In what could be considered his curatorial statement, Zuniga writes, “When Pancho Villa died, he reportedly said, ‘Don’t let it end like this. Tell them I said something.’ Well, end how, then? And say what?” In what may be the least understated example of “what to say,” comedian Eugene Mirman’s giddily self-aggrandizing “How Do I Want to Be Remembered?” supplies the viewer with a solid two minutes of nonstop theoretical epitaphs. One of the most memorable sentiments involves his condoning of any posthumous remembrances inadvertently comparing his life story to that of X-Men character Wolverine, or somehow implying that he was probably magical.
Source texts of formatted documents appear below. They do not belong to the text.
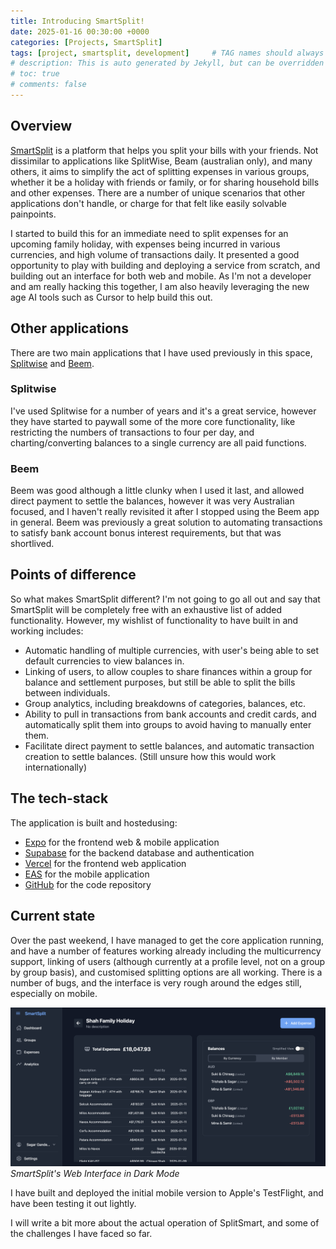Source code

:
 ```yaml
---
title: Introducing SmartSplit!
date: 2025-01-16 00:30:00 +0000
categories: [Projects, SmartSplit]
tags: [project, smartsplit, development]     # TAG names should always be lowercase
# description: This is auto generated by Jekyll, but can be overridden
# toc: true
# comments: false
---
```

## Overview

[SmartSplit](https://smartsplit.app) is a platform that helps you split your bills with your friends. Not dissimilar to applications like SplitWise, Beam (australian only), and many others, it aims to simplify the act of splitting expenses in various groups, whether it be a holiday with friends or family, or for sharing household bills and other expenses. There are a number of unique scenarios that other applications don't handle, or charge for that felt like easily solvable painpoints.

I started to build this for an immediate need to split expenses for an upcoming family holiday, with expenses being incurred in various currencies, and high volume of transactions daily. It presented a good opportunity to play with building and deploying a service from scratch, and building out an interface for both web and mobile. As I'm not a developer and am really hacking this together, I am also heavily leveraging the new age AI tools such as Cursor to help build this out.

## Other applications

There are two main applications that I have used previously in this space, [Splitwise](https://splitwise.com) and [Beem](https://beemit.com).

### Splitwise

I've used Splitwise for a number of years and it's a great service, however they have started to paywall some of the more core functionality, like restricting the numbers of transactions to four per day, and charting/converting balances to a single currency are all paid functions.

### Beem

Beem was good although a little clunky when I used it last, and allowed direct payment to settle the balances, however it was very Australian focused, and I haven't really revisited it after I stopped using the Beem app in general. Beem was previously a great solution to automating transactions to satisfy bank account bonus interest requirements, but that was shortlived.

## Points of difference

So what makes SmartSplit different? I'm not going to go all out and say that SmartSplit will be completely free with an exhaustive list of added functionality.  However, my wishlist of functionality to have built in and working includes:

- Automatic handling of multiple currencies, with user's being able to set default currencies to view balances in.
- Linking of users, to allow couples to share finances within a group for balance and settlement purposes, but still be able to split the bills between individuals.
- Group analytics, including breakdowns of categories, balances, etc.
- Ability to pull in transactions from bank accounts and credit cards, and automatically split them into groups to avoid having to manually enter them.
- Facilitate direct payment to settle balances, and automatic transaction creation to settle balances. (Still unsure how this would work internationally)

## The tech-stack

The application is built and hostedusing:

  - [Expo](https://expo.dev) for the frontend web & mobile application
  - [Supabase](https://supabase.com) for the backend database and authentication
  - [Vercel](https://vercel.com) for the frontend web application
  - [EAS](https://eas.dev) for the mobile application
  - [GitHub](https://github.com) for the code repository

## Current state

Over the past weekend, I have managed to get the core application running, and have a number of features working already including the multicurrency support, linking of users (although currently at a profile level, not on a group by group basis), and customised splitting options are all working. There is a number of bugs, and the interface is very rough around the edges still, especially on mobile. 

![SmartSplit Web Interface](./assets/posts/20250116/images/smartsplit_web_interface.png)
_SmartSplit's Web Interface in Dark Mode_

I have built and deployed the initial mobile version to Apple's TestFlight, and have been testing it out lightly.

I will write a bit more about the actual operation of SplitSmart, and some of the challenges I have faced so far.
While simply staring into the camera in a static shot, Mirman rattles off what sounds almost like a spontaneous listing of all the potential variations of awesomeness he’d like attached to his name once he’s slipped the surly bonds of earth.  Presumably, this will be to assume his rightful place as some kind of invisible, supernatural space lord.
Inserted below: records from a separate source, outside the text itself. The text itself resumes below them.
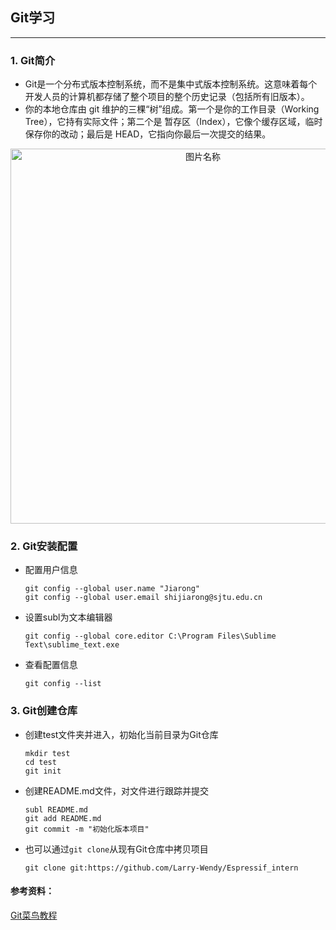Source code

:## Git学习
---
### 1. Git简介
  * Git是一个分布式版本控制系统，而不是集中式版本控制系统。这意味着每个开发人员的计算机都存储了整个项目的整个历史记录（包括所有旧版本）。
  * 你的本地仓库由 git 维护的三棵“树”组成。第一个是你的工作目录（Working Tree），它持有实际文件；第二个是 暂存区（Index），它像个缓存区域，临时保存你的改动；最后是 HEAD，它指向你最后一次提交的结果。
  <div align=center>
  <img src="https://www.runoob.com/wp-content/uploads/2015/02/1352126739_7909.jpg" width="600" alt="图片名称" />
  </div>

### 2. Git安装配置
  * 配置用户信息
    ```
    git config --global user.name "Jiarong"
    git config --global user.email shijiarong@sjtu.edu.cn
    ```
  * 设置subl为文本编辑器
    ```
    git config --global core.editor C:\Program Files\Sublime Text\sublime_text.exe
    ```
  * 查看配置信息
    ```
    git config --list
    ```

### 3. Git创建仓库
  * 创建test文件夹并进入，初始化当前目录为Git仓库
    ```
    mkdir test
    cd test
    git init
    ```
  * 创建README.md文件，对文件进行跟踪并提交
    ```
    subl README.md
    git add README.md
    git commit -m "初始化版本项目"
    ```
  * 也可以通过`git clone`从现有Git仓库中拷贝项目
    ```
    git clone git:https://github.com/Larry-Wendy/Espressif_intern
    ```

#### 参考资料：
<a href="https://www.runoob.com/git/git-remote-repo.html" target="_blank">Git菜鸟教程</a>

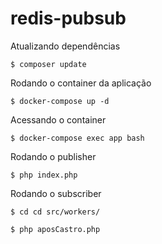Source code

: # redis-pubsub

Atualizando dependências

```
$ composer update
```

Rodando o container da aplicação

```
$ docker-compose up -d
```

Acessando o container

```
$ docker-compose exec app bash
```

Rodando o publisher

```
$ php index.php
```

Rodando o subscriber

```
$ cd cd src/workers/

$ php aposCastro.php
```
Others take an equally wry, if less epic, approach toward their impending inexistence. Alan Zweibel’s “The Last Laugh” at first appears to be a simple template for a headstone, stating his roles in life as parent, son, and husband, but ultimately it informs the reader that, if she can read this tribute, it means she is standing six feet directly above his “former penis.” Abraham Smith’s untitled installation deals not with the quiet aftermath of death (or with an awkward moment in a cemetery standing above someone’s former genitals) but the circumstance leading to it, implying the artist met his demise by a falling icicle while fishing, scrawling his last words (a haiku) in the snow with “a used Cheeto.” Sam Lipsyte avoids the heavy task of pondering his personal hereafter altogether by offering what he claims is not, in fact, a submission for the exhibition, but rather a typed apology for his inability to contribute any work, along with vague mention that the piece may as well lie on the ground, where people could readily stomp on it or otherwise destroy it. Carefully honoring the artist’s stated “last” wishes, this piece is mounted on the floor, next to a paper shredder. All this effervescent, convoluted pageantry spanning all possible media amounts to the best sendoff possible, some kind of magically absurd legacy of hilarity.
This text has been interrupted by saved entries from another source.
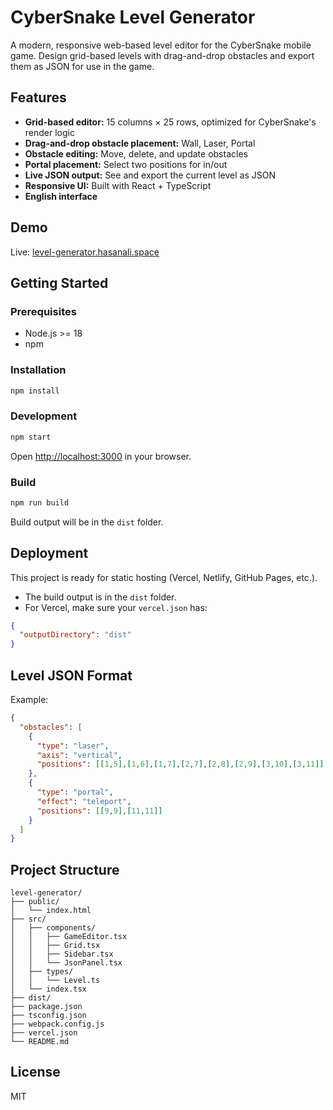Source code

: # CyberSnake Level Generator

A modern, responsive web-based level editor for the CyberSnake mobile game. Design grid-based levels with drag-and-drop obstacles and export them as JSON for use in the game.

## Features
- **Grid-based editor:** 15 columns × 25 rows, optimized for CyberSnake's render logic
- **Drag-and-drop obstacle placement:** Wall, Laser, Portal
- **Obstacle editing:** Move, delete, and update obstacles
- **Portal placement:** Select two positions for in/out
- **Live JSON output:** See and export the current level as JSON
- **Responsive UI:** Built with React + TypeScript
- **English interface**

## Demo
Live: [level-generator.hasanali.space](https://level-generator.hasanali.space/)

## Getting Started

### Prerequisites
- Node.js >= 18
- npm

### Installation
```bash
npm install
```

### Development
```bash
npm start
```
Open [http://localhost:3000](http://localhost:3000) in your browser.

### Build
```bash
npm run build
```
Build output will be in the `dist` folder.

## Deployment
This project is ready for static hosting (Vercel, Netlify, GitHub Pages, etc.).
- The build output is in the `dist` folder.
- For Vercel, make sure your `vercel.json` has:
```json
{
  "outputDirectory": "dist"
}
```

## Level JSON Format
Example:
```json
{
  "obstacles": [
    {
      "type": "laser",
      "axis": "vertical",
      "positions": [[1,5],[1,6],[1,7],[2,7],[2,8],[2,9],[3,10],[3,11]]
    },
    {
      "type": "portal",
      "effect": "teleport",
      "positions": [[9,9],[11,11]]
    }
  ]
}
```

## Project Structure
```
level-generator/
├── public/
│   └── index.html
├── src/
│   ├── components/
│   │   ├── GameEditor.tsx
│   │   ├── Grid.tsx
│   │   ├── Sidebar.tsx
│   │   └── JsonPanel.tsx
│   ├── types/
│   │   └── Level.ts
│   └── index.tsx
├── dist/
├── package.json
├── tsconfig.json
├── webpack.config.js
├── vercel.json
└── README.md
```

## License
MIT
Let it End Like This isn’t all gloriously improbable death-while-waiting-for-an-Italian-beef-sandwich (as in Chris Bower’s memorial wall) and posthumous self-aggrandizement, of course. Some of the most deceptively dry, uncomplicated works may resonate most deeply. Zuniga’s “Epilogue,” in many ways the cornerstone of the entire show, is a handwritten note on torn paper, explaining essentially that nothing is certain beyond this moment, and revealing two brief, sweet childhood anecdotes. This is revealed to be a note written by Zuniga’s mother, on assignment to “Create her own obituary,” for her son’s nascent exhibit, discovered shortly after her death. Yes, Zuniga conceived of this exhibition, asked his mom to participate, and she died unexpectedly before she could witness her own inclusion. Ouch. Oh! But even more emotional punishment awaits: “Carlos,” a single channel video by Elna Baker with Peter Burr, simply depicts footage of a small dog waiting with such patience by a window, offset by friendly pink text reading merely, “You didn’t come home.” At which point the viewer might plausibly find herself suddenly blinking back tears and rushing toward the videos playing in the back of the gallery, in the hope of catching Eugene Mirman describe his uncanny similarity to various superheroes; anything to staunch this awkward Hallmark™ moment.